----- INPUT FOR THIS TASK -----
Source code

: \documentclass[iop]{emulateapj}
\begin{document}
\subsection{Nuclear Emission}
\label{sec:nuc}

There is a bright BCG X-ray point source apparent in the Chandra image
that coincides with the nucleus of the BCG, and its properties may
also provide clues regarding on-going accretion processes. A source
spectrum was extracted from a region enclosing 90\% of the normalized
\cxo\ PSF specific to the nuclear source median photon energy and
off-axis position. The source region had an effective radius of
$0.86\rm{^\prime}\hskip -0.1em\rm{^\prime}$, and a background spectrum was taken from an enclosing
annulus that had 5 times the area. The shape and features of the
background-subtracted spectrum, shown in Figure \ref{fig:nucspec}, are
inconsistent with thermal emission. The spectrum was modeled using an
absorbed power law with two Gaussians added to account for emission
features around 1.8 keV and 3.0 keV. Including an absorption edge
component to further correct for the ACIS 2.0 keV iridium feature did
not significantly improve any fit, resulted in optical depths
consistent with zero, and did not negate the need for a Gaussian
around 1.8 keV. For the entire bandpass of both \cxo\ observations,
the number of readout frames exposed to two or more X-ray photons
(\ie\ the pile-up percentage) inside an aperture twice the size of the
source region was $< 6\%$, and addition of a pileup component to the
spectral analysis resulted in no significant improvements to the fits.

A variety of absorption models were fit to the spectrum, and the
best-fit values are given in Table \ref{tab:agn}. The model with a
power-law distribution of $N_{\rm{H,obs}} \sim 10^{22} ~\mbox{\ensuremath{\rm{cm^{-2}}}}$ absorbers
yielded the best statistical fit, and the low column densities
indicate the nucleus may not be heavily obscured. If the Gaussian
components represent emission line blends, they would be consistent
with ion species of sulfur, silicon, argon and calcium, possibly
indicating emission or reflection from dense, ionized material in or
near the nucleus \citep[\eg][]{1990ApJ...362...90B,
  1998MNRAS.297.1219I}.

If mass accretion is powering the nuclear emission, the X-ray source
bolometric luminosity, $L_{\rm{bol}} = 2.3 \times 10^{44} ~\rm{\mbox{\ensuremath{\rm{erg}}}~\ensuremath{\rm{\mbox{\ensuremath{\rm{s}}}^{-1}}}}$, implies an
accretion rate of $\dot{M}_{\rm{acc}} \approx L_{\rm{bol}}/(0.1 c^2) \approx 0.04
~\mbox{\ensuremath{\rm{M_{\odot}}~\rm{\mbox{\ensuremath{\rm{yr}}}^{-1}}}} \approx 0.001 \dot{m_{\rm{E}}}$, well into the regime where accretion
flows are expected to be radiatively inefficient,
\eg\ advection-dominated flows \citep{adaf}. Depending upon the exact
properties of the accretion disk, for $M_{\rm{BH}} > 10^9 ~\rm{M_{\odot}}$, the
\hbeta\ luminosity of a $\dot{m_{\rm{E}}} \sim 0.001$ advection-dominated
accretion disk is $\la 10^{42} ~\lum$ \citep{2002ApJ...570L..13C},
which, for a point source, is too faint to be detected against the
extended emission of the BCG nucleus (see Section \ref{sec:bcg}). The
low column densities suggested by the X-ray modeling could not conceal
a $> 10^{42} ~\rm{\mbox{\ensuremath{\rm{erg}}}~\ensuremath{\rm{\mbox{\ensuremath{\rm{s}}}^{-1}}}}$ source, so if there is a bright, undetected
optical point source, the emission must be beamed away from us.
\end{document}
-----
__EXERCISE DIRECTIONS__:
Output the line containing "accretion disk is" and every line after it through the final line of the records above, exactly as written and nothing else.

__WRITTEN SOLUTION__:
accretion disk is $\la 10^{42} ~\lum$ \citep{2002ApJ...570L..13C},
which, for a point source, is too faint to be detected against the
extended emission of the BCG nucleus (see Section \ref{sec:bcg}). The
low column densities suggested by the X-ray modeling could not conceal
a $> 10^{42} ~\rm{\mbox{\ensuremath{\rm{erg}}}~\ensuremath{\rm{\mbox{\ensuremath{\rm{s}}}^{-1}}}}$ source, so if there is a bright, undetected
optical point source, the emission must be beamed away from us.
\end{document}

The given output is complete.